Comme l’ensemble des îles de Polynésie (Polynésie française, Hawaii, Rapa Nui, Nouvelle-Zélande, Samoa, Tonga, …) les Îles Cook sont peuplées par les anciens polynésiens, en ce qui les concerne à partir du 8ème siècle, vraisemblablement depuis les Samoa, l’archipel de la Société, les Tuamotu, voire les Marquises et les Australes. C’est aussi depuis les Îles Cook et d’autres îles de Polynésie française que la Nouvelle-Zélande a été peuplée entre 1280 et 1350. Ces liens historiques et culturels se retrouvent dans la langue autochtone, proche des autres langues polynésiennes, tandis que les Îles Cook font partie du Pacifique anglophone.

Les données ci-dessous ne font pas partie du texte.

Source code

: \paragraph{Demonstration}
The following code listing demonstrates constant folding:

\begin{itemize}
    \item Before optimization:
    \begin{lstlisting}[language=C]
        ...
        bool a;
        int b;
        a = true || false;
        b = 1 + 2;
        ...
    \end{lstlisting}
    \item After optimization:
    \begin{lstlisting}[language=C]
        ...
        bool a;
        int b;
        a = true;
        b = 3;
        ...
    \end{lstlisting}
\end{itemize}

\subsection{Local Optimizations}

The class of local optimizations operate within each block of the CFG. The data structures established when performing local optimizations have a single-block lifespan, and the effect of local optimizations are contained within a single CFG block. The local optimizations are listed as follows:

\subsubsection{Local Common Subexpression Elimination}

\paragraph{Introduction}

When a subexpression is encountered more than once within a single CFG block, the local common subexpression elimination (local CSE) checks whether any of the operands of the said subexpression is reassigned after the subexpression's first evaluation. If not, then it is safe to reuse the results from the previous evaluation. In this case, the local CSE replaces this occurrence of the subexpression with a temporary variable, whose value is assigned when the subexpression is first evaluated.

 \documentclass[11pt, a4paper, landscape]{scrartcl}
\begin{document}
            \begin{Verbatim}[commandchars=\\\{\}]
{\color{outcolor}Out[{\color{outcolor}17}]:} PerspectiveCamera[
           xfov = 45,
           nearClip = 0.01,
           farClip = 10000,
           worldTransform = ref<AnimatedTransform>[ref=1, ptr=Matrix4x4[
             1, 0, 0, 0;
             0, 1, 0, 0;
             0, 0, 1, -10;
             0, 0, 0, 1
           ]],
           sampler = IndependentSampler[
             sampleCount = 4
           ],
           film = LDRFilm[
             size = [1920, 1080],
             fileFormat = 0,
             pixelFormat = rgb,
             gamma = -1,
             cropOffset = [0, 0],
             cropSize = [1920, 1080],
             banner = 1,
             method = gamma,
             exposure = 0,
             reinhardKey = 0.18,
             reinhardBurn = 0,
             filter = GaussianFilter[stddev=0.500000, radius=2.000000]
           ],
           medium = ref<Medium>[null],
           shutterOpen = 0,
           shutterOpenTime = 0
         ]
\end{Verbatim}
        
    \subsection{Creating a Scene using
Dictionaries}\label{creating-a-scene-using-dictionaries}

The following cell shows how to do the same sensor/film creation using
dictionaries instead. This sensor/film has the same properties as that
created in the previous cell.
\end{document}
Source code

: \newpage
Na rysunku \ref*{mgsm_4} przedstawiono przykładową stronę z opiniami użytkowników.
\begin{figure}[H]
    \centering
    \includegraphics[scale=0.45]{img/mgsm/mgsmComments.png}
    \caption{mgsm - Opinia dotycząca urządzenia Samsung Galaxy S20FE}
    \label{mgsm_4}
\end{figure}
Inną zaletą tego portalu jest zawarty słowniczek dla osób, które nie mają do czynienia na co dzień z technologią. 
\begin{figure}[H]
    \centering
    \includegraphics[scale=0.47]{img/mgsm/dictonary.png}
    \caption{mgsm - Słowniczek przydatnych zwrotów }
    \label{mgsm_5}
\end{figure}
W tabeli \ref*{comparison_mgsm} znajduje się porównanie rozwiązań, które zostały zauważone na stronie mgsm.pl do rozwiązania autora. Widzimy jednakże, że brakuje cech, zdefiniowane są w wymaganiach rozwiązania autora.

Du protectorat anglais à l’émancipation politique

Protectorat du Royaume-Uni en 1888, les Îles Cook furent officiellement annexées le 7 octobre 1900 par la Nouvelle-Zélande, un an avant Niue. C’est à la fin de la seconde guerre mondiale, en 1946, que débute l’émancipation des Îles Cook avec l’élection du premier Conseil législatif et la participation des habitants à l’administration de leur archipel. Dans les années 60, le renouveau culturel polynésien gagne aussi les Îles Cook, ce qui incita le gouvernement néo-zélandais à accorder au territoire un statut d'indépendance associée en instaurant une nouvelle constitution, le 4 août 1965.

Les Îles Cook conservent depuis cette date des liens politiques et économiques étroits avec la Nouvelle-Zélande. Ce statut très particulier leur permet ainsi de recevoir une aide financière annuelle, alors que les insulaires sont automatiquement citoyens néo-zélandais. Cette aide varie selon les années entre 7 et 10 millions de dollars néo-zélandais soit environ entre 3 et 5 millions d'euros. Les Îles Cook ont pour monnaie le dollar néo-zélandais et sont militairement protégées par Wellington.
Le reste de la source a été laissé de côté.